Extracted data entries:
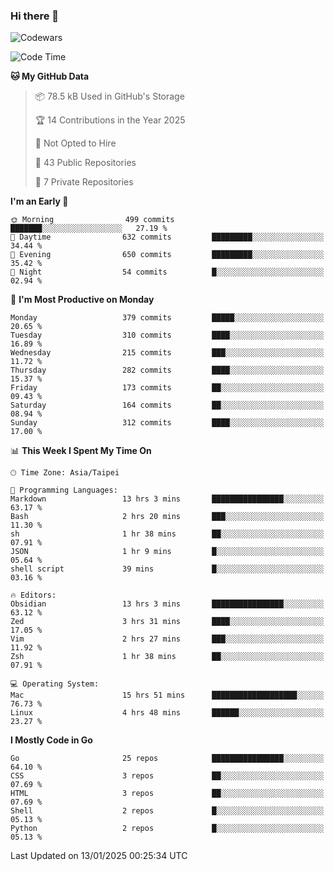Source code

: ### Hi there 👋

![Codewars](https://www.codewars.com/users/omegaatt36/badges/small)

<!--START_SECTION:waka-->
![Code Time](http://img.shields.io/badge/Code%20Time-2%2C976%20hrs%208%20mins-blue)

**🐱 My GitHub Data** 

> 📦 78.5 kB Used in GitHub's Storage 
 > 
> 🏆 14 Contributions in the Year 2025
 > 
> 🚫 Not Opted to Hire
 > 
> 📜 43 Public Repositories 
 > 
> 🔑 7 Private Repositories 
 > 
**I'm an Early 🐤** 

```text
🌞 Morning                499 commits         ███████░░░░░░░░░░░░░░░░░░   27.19 % 
🌆 Daytime                632 commits         █████████░░░░░░░░░░░░░░░░   34.44 % 
🌃 Evening                650 commits         █████████░░░░░░░░░░░░░░░░   35.42 % 
🌙 Night                  54 commits          █░░░░░░░░░░░░░░░░░░░░░░░░   02.94 % 
```
📅 **I'm Most Productive on Monday** 

```text
Monday                   379 commits         █████░░░░░░░░░░░░░░░░░░░░   20.65 % 
Tuesday                  310 commits         ████░░░░░░░░░░░░░░░░░░░░░   16.89 % 
Wednesday                215 commits         ███░░░░░░░░░░░░░░░░░░░░░░   11.72 % 
Thursday                 282 commits         ████░░░░░░░░░░░░░░░░░░░░░   15.37 % 
Friday                   173 commits         ██░░░░░░░░░░░░░░░░░░░░░░░   09.43 % 
Saturday                 164 commits         ██░░░░░░░░░░░░░░░░░░░░░░░   08.94 % 
Sunday                   312 commits         ████░░░░░░░░░░░░░░░░░░░░░   17.00 % 
```


📊 **This Week I Spent My Time On** 

```text
🕑︎ Time Zone: Asia/Taipei

💬 Programming Languages: 
Markdown                 13 hrs 3 mins       ████████████████░░░░░░░░░   63.17 % 
Bash                     2 hrs 20 mins       ███░░░░░░░░░░░░░░░░░░░░░░   11.30 % 
sh                       1 hr 38 mins        ██░░░░░░░░░░░░░░░░░░░░░░░   07.91 % 
JSON                     1 hr 9 mins         █░░░░░░░░░░░░░░░░░░░░░░░░   05.64 % 
shell script             39 mins             █░░░░░░░░░░░░░░░░░░░░░░░░   03.16 % 

🔥 Editors: 
Obsidian                 13 hrs 3 mins       ████████████████░░░░░░░░░   63.12 % 
Zed                      3 hrs 31 mins       ████░░░░░░░░░░░░░░░░░░░░░   17.05 % 
Vim                      2 hrs 27 mins       ███░░░░░░░░░░░░░░░░░░░░░░   11.92 % 
Zsh                      1 hr 38 mins        ██░░░░░░░░░░░░░░░░░░░░░░░   07.91 % 

💻 Operating System: 
Mac                      15 hrs 51 mins      ███████████████████░░░░░░   76.73 % 
Linux                    4 hrs 48 mins       ██████░░░░░░░░░░░░░░░░░░░   23.27 % 
```

**I Mostly Code in Go** 

```text
Go                       25 repos            ████████████████░░░░░░░░░   64.10 % 
CSS                      3 repos             ██░░░░░░░░░░░░░░░░░░░░░░░   07.69 % 
HTML                     3 repos             ██░░░░░░░░░░░░░░░░░░░░░░░   07.69 % 
Shell                    2 repos             █░░░░░░░░░░░░░░░░░░░░░░░░   05.13 % 
Python                   2 repos             █░░░░░░░░░░░░░░░░░░░░░░░░   05.13 % 
```




 Last Updated on 13/01/2025 00:25:34 UTC
<!--END_SECTION:waka-->

<!--
**omegaatt36/omegaatt36** is a ✨ _special_ ✨ repository because its `README.md` (this file) appears on your GitHub profile.

Here are some ideas to get you started:

- 🔭 I’m currently working on ...
- 🌱 I’m currently learning ...
- 👯 I’m looking to collaborate on ...
- 🤔 I’m looking for help with ...
- 💬 Ask me about ...
- 📫 How to reach me: ...
- 😄 Pronouns: ...
- ⚡ Fun fact: ...
-->
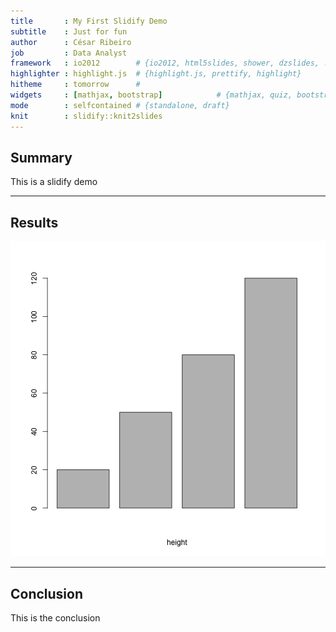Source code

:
 ```yaml
---
title       : My First Slidify Demo
subtitle    : Just for fun
author      : César Ribeiro
job         : Data Analyst
framework   : io2012        # {io2012, html5slides, shower, dzslides, ...}
highlighter : highlight.js  # {highlight.js, prettify, highlight}
hitheme     : tomorrow      # 
widgets     : [mathjax, bootstrap]            # {mathjax, quiz, bootstrap}
mode        : selfcontained # {standalone, draft}
knit        : slidify::knit2slides
---
```


## Summary

This is a slidify demo

---
## Results

![plot of chunk unnamed-chunk-1](assets/fig/unnamed-chunk-1.png) 

---
## Conclusion
This is the conclusion





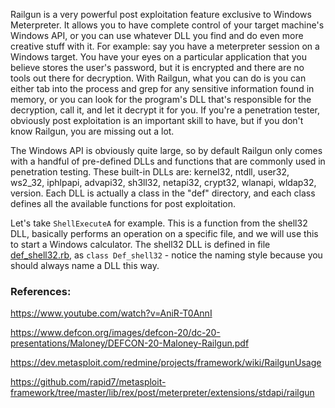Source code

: Railgun is a very powerful post exploitation feature exclusive to Windows Meterpreter. It allows you to have complete control of your target machine's Windows API, or you can use whatever DLL you find and do even more creative stuff with it. For example: say you have a meterpreter session on a Windows target. You have your eyes on a particular application that you believe stores the user's password, but it is encrypted and there are no tools out there for decryption. With Railgun, what you can do is you can either tab into the process and grep for any sensitive information found in memory, or you can look for the program's DLL that's responsible for the decryption, call it, and let it decrypt it for you. If you're a penetration tester, obviously post exploitation is an important skill to have, but if you don't know Railgun, you are missing out a lot.

The Windows API is obviously quite large, so by default Railgun only comes with a handful of pre-defined DLLs and functions that are commonly used in penetration testing. These built-in DLLs are: kernel32, ntdll, user32, ws2_32, iphlpapi, advapi32, sh3ll32, netapi32, crypt32, wlanapi, wldap32, version. Each DLL is actually a class in the "def" directory, and each class defines all the available functions for post exploitation.

Let's take ```ShellExecuteA``` for example. This is a function from the shell32 DLL, basically performs an operation on a specific file, and we will use this to start a Windows calculator. The shell32 DLL is defined in file [def_shell32.rb](https://github.com/rapid7/metasploit-framework/blob/master/lib/rex/post/meterpreter/extensions/stdapi/railgun/def/def_shell32.rb), as ```class Def_shell32``` - notice the naming style because you should always name a DLL this way.

### References:

https://www.youtube.com/watch?v=AniR-T0AnnI

https://www.defcon.org/images/defcon-20/dc-20-presentations/Maloney/DEFCON-20-Maloney-Railgun.pdf

https://dev.metasploit.com/redmine/projects/framework/wiki/RailgunUsage

https://github.com/rapid7/metasploit-framework/tree/master/lib/rex/post/meterpreter/extensions/stdapi/railgun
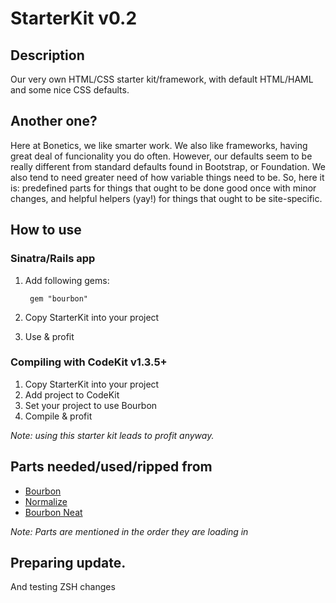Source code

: # StarterKit v0.2

## Description

Our very own HTML/CSS starter kit/framework, with default HTML/HAML and some nice CSS defaults.

## Another one?

Here at Bonetics, we like smarter work. We also like frameworks, having great deal of funcionality you do often. However, our defaults seem to be really different from standard defaults found in Bootstrap, or Foundation. We also tend to need greater need of how variable things need to be. So, here it is: predefined parts for things that ought to be done good once with minor changes, and helpful helpers (yay!) for things that ought to be site-specific.

## How to use

### Sinatra/Rails app

1. Add following gems:

   ```
    gem "bourbon"
   ```
1. Copy StarterKit into your project
1. Use & profit

### Compiling with CodeKit v1.3.5+

1. Copy StarterKit into your project
1. Add project to CodeKit
1. Set your project to use Bourbon
1. Compile & profit

*Note: using this starter kit leads to profit anyway.*

## Parts needed/used/ripped from

* [Bourbon](https://github.com/thoughtbot/bourbon)
* [Normalize](https://github.com/necolas/normalize.css)
* [Bourbon Neat](https://github.com/thoughtbot/neat)

*Note: Parts are mentioned in the order they are loading in*

## Preparing update.

And testing ZSH changes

WORK ORDER: After removing the pictures, set down every record above exactly as it stands.

ANSWER SPACE:
Source code

: ### Hi there 👋

![Codewars](https://www.codewars.com/users/omegaatt36/badges/small)

<!--START_SECTION:waka-->
![Code Time](http://img.shields.io/badge/Code%20Time-2%2C976%20hrs%208%20mins-blue)

**🐱 My GitHub Data** 

> 📦 78.5 kB Used in GitHub's Storage 
 > 
> 🏆 14 Contributions in the Year 2025
 > 
> 🚫 Not Opted to Hire
 > 
> 📜 43 Public Repositories 
 > 
> 🔑 7 Private Repositories 
 > 
**I'm an Early 🐤** 

```text
🌞 Morning                499 commits         ███████░░░░░░░░░░░░░░░░░░   27.19 % 
🌆 Daytime                632 commits         █████████░░░░░░░░░░░░░░░░   34.44 % 
🌃 Evening                650 commits         █████████░░░░░░░░░░░░░░░░   35.42 % 
🌙 Night                  54 commits          █░░░░░░░░░░░░░░░░░░░░░░░░   02.94 % 
```
📅 **I'm Most Productive on Monday** 

```text
Monday                   379 commits         █████░░░░░░░░░░░░░░░░░░░░   20.65 % 
Tuesday                  310 commits         ████░░░░░░░░░░░░░░░░░░░░░   16.89 % 
Wednesday                215 commits         ███░░░░░░░░░░░░░░░░░░░░░░   11.72 % 
Thursday                 282 commits         ████░░░░░░░░░░░░░░░░░░░░░   15.37 % 
Friday                   173 commits         ██░░░░░░░░░░░░░░░░░░░░░░░   09.43 % 
Saturday                 164 commits         ██░░░░░░░░░░░░░░░░░░░░░░░   08.94 % 
Sunday                   312 commits         ████░░░░░░░░░░░░░░░░░░░░░   17.00 % 
```


📊 **This Week I Spent My Time On** 

```text
🕑︎ Time Zone: Asia/Taipei

💬 Programming Languages: 
Markdown                 13 hrs 3 mins       ████████████████░░░░░░░░░   63.17 % 
Bash                     2 hrs 20 mins       ███░░░░░░░░░░░░░░░░░░░░░░   11.30 % 
sh                       1 hr 38 mins        ██░░░░░░░░░░░░░░░░░░░░░░░   07.91 % 
JSON                     1 hr 9 mins         █░░░░░░░░░░░░░░░░░░░░░░░░   05.64 % 
shell script             39 mins             █░░░░░░░░░░░░░░░░░░░░░░░░   03.16 % 

🔥 Editors: 
Obsidian                 13 hrs 3 mins       ████████████████░░░░░░░░░   63.12 % 
Zed                      3 hrs 31 mins       ████░░░░░░░░░░░░░░░░░░░░░   17.05 % 
Vim                      2 hrs 27 mins       ███░░░░░░░░░░░░░░░░░░░░░░   11.92 % 
Zsh                      1 hr 38 mins        ██░░░░░░░░░░░░░░░░░░░░░░░   07.91 % 

💻 Operating System: 
Mac                      15 hrs 51 mins      ███████████████████░░░░░░   76.73 % 
Linux                    4 hrs 48 mins       ██████░░░░░░░░░░░░░░░░░░░   23.27 % 
```

**I Mostly Code in Go** 

```text
Go                       25 repos            ████████████████░░░░░░░░░   64.10 % 
CSS                      3 repos             ██░░░░░░░░░░░░░░░░░░░░░░░   07.69 % 
HTML                     3 repos             ██░░░░░░░░░░░░░░░░░░░░░░░   07.69 % 
Shell                    2 repos             █░░░░░░░░░░░░░░░░░░░░░░░░   05.13 % 
Python                   2 repos             █░░░░░░░░░░░░░░░░░░░░░░░░   05.13 % 
```




 Last Updated on 13/01/2025 00:25:34 UTC
<!--END_SECTION:waka-->

<!--
**omegaatt36/omegaatt36** is a ✨ _special_ ✨ repository because its `README.md` (this file) appears on your GitHub profile.

Here are some ideas to get you started:

- 🔭 I’m currently working on ...
- 🌱 I’m currently learning ...
- 👯 I’m looking to collaborate on ...
- 🤔 I’m looking for help with ...
- 💬 Ask me about ...
- 📫 How to reach me: ...
- 😄 Pronouns: ...
- ⚡ Fun fact: ...
-->
Source code

:
 ```yaml
---
title       : My First Slidify Demo
subtitle    : Just for fun
author      : César Ribeiro
job         : Data Analyst
framework   : io2012        # {io2012, html5slides, shower, dzslides, ...}
highlighter : highlight.js  # {highlight.js, prettify, highlight}
hitheme     : tomorrow      # 
widgets     : [mathjax, bootstrap]            # {mathjax, quiz, bootstrap}
mode        : selfcontained # {standalone, draft}
knit        : slidify::knit2slides
---
```


## Summary

This is a slidify demo

---
## Results

![plot of chunk unnamed-chunk-1](assets/fig/unnamed-chunk-1.png) 

---
## Conclusion
This is the conclusion





Source code

: Railgun is a very powerful post exploitation feature exclusive to Windows Meterpreter. It allows you to have complete control of your target machine's Windows API, or you can use whatever DLL you find and do even more creative stuff with it. For example: say you have a meterpreter session on a Windows target. You have your eyes on a particular application that you believe stores the user's password, but it is encrypted and there are no tools out there for decryption. With Railgun, what you can do is you can either tab into the process and grep for any sensitive information found in memory, or you can look for the program's DLL that's responsible for the decryption, call it, and let it decrypt it for you. If you're a penetration tester, obviously post exploitation is an important skill to have, but if you don't know Railgun, you are missing out a lot.

The Windows API is obviously quite large, so by default Railgun only comes with a handful of pre-defined DLLs and functions that are commonly used in penetration testing. These built-in DLLs are: kernel32, ntdll, user32, ws2_32, iphlpapi, advapi32, sh3ll32, netapi32, crypt32, wlanapi, wldap32, version. Each DLL is actually a class in the "def" directory, and each class defines all the available functions for post exploitation.

Let's take ```ShellExecuteA``` for example. This is a function from the shell32 DLL, basically performs an operation on a specific file, and we will use this to start a Windows calculator. The shell32 DLL is defined in file [def_shell32.rb](https://github.com/rapid7/metasploit-framework/blob/master/lib/rex/post/meterpreter/extensions/stdapi/railgun/def/def_shell32.rb), as ```class Def_shell32``` - notice the naming style because you should always name a DLL this way.

### References:

https://www.youtube.com/watch?v=AniR-T0AnnI

https://www.defcon.org/images/defcon-20/dc-20-presentations/Maloney/DEFCON-20-Maloney-Railgun.pdf

https://dev.metasploit.com/redmine/projects/framework/wiki/RailgunUsage

https://github.com/rapid7/metasploit-framework/tree/master/lib/rex/post/meterpreter/extensions/stdapi/railgun
Source code

: # StarterKit v0.2

## Description

Our very own HTML/CSS starter kit/framework, with default HTML/HAML and some nice CSS defaults.

## Another one?

Here at Bonetics, we like smarter work. We also like frameworks, having great deal of funcionality you do often. However, our defaults seem to be really different from standard defaults found in Bootstrap, or Foundation. We also tend to need greater need of how variable things need to be. So, here it is: predefined parts for things that ought to be done good once with minor changes, and helpful helpers (yay!) for things that ought to be site-specific.

## How to use

### Sinatra/Rails app

1. Add following gems:

   ```
    gem "bourbon"
   ```
1. Copy StarterKit into your project
1. Use & profit

### Compiling with CodeKit v1.3.5+

1. Copy StarterKit into your project
1. Add project to CodeKit
1. Set your project to use Bourbon
1. Compile & profit

*Note: using this starter kit leads to profit anyway.*

## Parts needed/used/ripped from

* [Bourbon](https://github.com/thoughtbot/bourbon)
* [Normalize](https://github.com/necolas/normalize.css)
* [Bourbon Neat](https://github.com/thoughtbot/neat)

*Note: Parts are mentioned in the order they are loading in*

## Preparing update.

And testing ZSH changes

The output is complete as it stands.